What is needed:
All lines in the material below that contain "those" should be located and copied.

Dataset content:
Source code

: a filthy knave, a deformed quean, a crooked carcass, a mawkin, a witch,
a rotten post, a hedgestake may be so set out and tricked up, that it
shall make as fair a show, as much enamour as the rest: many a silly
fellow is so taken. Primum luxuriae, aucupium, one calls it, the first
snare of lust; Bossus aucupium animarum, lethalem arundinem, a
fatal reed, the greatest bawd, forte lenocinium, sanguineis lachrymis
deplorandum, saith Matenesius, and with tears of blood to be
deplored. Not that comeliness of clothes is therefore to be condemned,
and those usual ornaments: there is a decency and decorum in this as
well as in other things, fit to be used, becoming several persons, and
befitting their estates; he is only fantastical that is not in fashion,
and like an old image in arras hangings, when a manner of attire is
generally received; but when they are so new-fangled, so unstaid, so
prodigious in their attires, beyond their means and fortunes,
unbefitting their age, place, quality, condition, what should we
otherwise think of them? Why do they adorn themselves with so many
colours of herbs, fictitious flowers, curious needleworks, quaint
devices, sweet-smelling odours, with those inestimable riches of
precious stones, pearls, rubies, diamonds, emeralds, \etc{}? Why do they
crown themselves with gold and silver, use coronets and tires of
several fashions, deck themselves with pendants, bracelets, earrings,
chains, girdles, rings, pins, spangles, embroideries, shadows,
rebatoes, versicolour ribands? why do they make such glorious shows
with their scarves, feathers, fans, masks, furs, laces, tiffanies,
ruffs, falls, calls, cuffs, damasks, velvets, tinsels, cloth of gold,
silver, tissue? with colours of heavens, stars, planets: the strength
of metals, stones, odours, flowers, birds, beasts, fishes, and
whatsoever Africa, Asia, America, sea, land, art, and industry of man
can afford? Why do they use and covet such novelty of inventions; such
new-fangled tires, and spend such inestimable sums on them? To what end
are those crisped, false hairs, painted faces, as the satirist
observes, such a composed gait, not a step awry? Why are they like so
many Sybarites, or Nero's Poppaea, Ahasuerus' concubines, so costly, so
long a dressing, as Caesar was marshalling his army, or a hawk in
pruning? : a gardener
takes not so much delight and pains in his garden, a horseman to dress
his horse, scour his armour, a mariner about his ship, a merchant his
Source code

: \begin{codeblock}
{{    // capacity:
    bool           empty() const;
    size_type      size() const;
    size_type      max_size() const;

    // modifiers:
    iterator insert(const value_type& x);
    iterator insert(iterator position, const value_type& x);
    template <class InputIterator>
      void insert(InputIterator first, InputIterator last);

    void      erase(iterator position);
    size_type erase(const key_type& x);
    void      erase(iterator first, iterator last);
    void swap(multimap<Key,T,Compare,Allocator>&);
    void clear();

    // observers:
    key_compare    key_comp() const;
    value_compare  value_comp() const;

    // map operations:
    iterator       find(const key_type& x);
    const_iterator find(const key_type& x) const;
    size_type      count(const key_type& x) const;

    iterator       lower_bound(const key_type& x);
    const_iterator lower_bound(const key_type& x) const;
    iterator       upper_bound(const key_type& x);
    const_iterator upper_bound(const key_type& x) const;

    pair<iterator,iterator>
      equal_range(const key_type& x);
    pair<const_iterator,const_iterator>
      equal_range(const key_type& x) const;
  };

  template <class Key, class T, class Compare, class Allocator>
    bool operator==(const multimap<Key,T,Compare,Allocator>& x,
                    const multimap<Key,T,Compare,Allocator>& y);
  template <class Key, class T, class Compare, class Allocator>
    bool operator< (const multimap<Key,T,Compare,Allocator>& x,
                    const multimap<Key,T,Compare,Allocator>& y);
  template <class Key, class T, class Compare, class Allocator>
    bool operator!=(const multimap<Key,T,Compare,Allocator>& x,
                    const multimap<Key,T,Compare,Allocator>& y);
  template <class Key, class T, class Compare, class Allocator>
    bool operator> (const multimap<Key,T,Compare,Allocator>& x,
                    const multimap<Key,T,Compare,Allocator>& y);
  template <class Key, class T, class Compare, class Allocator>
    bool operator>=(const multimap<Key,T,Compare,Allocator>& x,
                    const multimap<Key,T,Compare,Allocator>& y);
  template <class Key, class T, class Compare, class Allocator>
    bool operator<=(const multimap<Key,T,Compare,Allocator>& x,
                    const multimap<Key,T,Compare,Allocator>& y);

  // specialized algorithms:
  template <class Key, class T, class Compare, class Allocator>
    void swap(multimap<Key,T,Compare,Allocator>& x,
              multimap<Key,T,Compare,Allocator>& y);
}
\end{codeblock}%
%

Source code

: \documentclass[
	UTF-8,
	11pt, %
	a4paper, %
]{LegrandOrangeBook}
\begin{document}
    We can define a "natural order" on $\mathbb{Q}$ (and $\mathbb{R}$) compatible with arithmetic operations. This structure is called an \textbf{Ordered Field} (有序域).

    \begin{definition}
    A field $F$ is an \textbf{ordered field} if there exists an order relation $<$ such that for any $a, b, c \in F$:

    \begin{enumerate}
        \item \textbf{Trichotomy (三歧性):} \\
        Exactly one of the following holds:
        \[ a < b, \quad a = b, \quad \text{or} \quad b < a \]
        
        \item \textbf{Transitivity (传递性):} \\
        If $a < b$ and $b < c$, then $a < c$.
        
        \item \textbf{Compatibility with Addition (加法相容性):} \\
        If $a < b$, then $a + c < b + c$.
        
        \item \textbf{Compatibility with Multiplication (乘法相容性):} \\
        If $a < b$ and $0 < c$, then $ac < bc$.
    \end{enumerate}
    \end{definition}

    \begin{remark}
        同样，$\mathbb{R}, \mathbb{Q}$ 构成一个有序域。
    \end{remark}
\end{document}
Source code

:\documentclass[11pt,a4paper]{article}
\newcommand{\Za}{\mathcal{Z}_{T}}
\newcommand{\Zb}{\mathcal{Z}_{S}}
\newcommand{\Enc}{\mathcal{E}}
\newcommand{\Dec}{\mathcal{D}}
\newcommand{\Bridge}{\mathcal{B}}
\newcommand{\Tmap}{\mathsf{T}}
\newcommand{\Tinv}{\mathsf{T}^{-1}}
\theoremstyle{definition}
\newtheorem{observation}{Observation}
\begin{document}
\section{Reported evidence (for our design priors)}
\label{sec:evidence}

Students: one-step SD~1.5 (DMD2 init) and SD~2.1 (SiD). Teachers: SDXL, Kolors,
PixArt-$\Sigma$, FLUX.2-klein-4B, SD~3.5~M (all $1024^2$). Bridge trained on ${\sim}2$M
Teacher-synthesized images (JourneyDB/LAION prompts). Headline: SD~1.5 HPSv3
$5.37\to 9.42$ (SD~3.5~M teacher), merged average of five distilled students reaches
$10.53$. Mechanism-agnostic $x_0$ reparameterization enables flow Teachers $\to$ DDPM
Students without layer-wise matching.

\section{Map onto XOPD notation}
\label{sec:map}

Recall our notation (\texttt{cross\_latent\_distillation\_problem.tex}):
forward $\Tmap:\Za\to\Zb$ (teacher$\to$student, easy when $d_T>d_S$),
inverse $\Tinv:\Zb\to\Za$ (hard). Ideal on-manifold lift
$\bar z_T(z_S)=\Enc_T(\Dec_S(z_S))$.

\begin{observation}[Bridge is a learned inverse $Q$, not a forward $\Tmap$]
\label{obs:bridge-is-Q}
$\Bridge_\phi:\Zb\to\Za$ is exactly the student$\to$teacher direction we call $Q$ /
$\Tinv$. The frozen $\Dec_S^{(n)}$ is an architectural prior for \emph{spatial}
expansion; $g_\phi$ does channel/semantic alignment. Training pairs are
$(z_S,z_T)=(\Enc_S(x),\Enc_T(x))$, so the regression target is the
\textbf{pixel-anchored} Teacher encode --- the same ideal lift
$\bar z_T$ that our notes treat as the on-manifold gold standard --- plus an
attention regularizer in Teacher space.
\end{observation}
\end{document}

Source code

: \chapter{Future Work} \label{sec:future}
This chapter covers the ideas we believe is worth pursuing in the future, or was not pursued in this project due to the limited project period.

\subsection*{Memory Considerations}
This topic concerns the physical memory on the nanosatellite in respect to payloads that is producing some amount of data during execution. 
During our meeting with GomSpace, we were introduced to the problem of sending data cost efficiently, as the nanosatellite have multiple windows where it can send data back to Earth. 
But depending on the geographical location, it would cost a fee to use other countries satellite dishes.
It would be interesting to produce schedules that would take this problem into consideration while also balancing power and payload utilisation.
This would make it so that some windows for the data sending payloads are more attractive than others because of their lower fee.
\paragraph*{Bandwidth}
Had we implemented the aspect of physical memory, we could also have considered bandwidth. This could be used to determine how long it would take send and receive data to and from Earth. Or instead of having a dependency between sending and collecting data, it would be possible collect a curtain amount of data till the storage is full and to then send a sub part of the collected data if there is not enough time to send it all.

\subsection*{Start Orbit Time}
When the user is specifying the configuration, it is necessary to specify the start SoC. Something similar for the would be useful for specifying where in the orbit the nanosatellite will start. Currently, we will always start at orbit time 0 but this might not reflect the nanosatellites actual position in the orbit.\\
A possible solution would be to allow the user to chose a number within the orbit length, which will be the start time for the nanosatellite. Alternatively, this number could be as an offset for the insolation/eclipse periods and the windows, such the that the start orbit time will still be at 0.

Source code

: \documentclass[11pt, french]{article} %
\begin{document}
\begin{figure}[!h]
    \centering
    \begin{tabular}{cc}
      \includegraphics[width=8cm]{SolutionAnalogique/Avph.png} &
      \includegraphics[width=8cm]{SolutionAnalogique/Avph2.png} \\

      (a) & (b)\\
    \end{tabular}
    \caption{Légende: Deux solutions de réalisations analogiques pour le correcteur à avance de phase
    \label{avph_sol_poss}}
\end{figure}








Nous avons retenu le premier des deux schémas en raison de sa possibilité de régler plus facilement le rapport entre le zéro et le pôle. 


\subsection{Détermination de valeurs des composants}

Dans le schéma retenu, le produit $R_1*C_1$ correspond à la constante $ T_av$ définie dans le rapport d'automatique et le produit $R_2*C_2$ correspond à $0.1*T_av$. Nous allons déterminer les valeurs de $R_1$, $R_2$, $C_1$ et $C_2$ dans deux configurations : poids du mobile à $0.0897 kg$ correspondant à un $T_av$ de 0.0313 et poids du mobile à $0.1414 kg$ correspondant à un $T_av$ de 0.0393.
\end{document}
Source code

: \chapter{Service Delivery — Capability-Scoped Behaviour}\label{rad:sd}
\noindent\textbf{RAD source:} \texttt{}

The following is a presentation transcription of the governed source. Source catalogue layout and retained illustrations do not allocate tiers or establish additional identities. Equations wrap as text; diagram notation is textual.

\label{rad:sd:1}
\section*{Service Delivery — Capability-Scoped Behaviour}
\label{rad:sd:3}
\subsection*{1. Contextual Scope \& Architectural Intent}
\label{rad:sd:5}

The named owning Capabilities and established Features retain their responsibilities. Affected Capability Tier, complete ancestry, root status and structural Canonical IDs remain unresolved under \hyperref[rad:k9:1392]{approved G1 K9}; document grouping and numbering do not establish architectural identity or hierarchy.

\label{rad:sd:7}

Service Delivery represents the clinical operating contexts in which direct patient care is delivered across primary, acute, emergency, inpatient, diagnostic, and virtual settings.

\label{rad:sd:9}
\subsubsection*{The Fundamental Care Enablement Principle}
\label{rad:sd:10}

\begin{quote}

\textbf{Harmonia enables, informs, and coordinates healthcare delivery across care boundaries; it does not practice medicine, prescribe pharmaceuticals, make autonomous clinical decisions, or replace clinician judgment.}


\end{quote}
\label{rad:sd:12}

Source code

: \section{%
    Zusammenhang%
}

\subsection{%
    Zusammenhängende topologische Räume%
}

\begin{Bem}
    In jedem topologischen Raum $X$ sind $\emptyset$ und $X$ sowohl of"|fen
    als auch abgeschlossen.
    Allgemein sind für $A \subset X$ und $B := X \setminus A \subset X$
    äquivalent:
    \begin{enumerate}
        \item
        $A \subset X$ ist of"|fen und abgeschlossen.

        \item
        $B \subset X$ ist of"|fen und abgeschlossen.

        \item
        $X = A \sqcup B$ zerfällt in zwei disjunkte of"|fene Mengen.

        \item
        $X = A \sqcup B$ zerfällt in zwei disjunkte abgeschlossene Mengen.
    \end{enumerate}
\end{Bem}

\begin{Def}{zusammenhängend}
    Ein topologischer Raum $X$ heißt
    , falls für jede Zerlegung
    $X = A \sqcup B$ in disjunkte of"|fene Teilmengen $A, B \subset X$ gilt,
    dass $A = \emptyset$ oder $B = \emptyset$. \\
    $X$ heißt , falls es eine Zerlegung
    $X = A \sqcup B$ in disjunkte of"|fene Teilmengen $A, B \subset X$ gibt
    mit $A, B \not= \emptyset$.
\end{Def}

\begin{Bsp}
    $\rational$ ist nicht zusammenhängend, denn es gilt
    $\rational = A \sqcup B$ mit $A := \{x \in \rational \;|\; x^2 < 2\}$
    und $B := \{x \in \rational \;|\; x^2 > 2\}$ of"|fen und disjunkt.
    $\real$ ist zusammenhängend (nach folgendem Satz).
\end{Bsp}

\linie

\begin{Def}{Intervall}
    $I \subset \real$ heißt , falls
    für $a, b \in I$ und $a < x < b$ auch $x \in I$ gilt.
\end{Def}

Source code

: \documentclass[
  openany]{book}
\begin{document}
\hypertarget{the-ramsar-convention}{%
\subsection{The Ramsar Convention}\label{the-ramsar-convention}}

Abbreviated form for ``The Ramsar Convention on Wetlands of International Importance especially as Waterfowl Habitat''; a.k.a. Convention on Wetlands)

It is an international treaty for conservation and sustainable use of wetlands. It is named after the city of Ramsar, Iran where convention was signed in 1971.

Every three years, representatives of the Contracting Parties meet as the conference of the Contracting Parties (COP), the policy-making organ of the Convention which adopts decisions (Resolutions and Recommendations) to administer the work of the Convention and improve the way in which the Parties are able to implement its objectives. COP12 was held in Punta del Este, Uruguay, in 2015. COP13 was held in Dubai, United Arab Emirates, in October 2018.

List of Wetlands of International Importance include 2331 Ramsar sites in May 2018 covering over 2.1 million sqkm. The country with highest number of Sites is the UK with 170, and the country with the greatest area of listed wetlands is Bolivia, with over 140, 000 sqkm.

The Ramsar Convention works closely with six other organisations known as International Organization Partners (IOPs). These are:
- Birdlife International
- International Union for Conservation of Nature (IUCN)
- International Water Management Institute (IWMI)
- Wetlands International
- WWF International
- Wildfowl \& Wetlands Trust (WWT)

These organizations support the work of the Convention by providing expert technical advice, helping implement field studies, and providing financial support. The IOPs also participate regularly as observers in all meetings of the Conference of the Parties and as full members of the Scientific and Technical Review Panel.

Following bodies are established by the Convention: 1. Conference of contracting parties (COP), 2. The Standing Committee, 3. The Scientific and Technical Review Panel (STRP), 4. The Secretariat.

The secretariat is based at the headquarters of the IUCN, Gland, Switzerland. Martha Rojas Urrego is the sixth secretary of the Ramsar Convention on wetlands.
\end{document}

Written response:
and those usual ornaments: there is a decency and decorum in this as
devices, sweet-smelling odours, with those inestimable riches of
are those crisped, false hairs, painted faces, as the satirist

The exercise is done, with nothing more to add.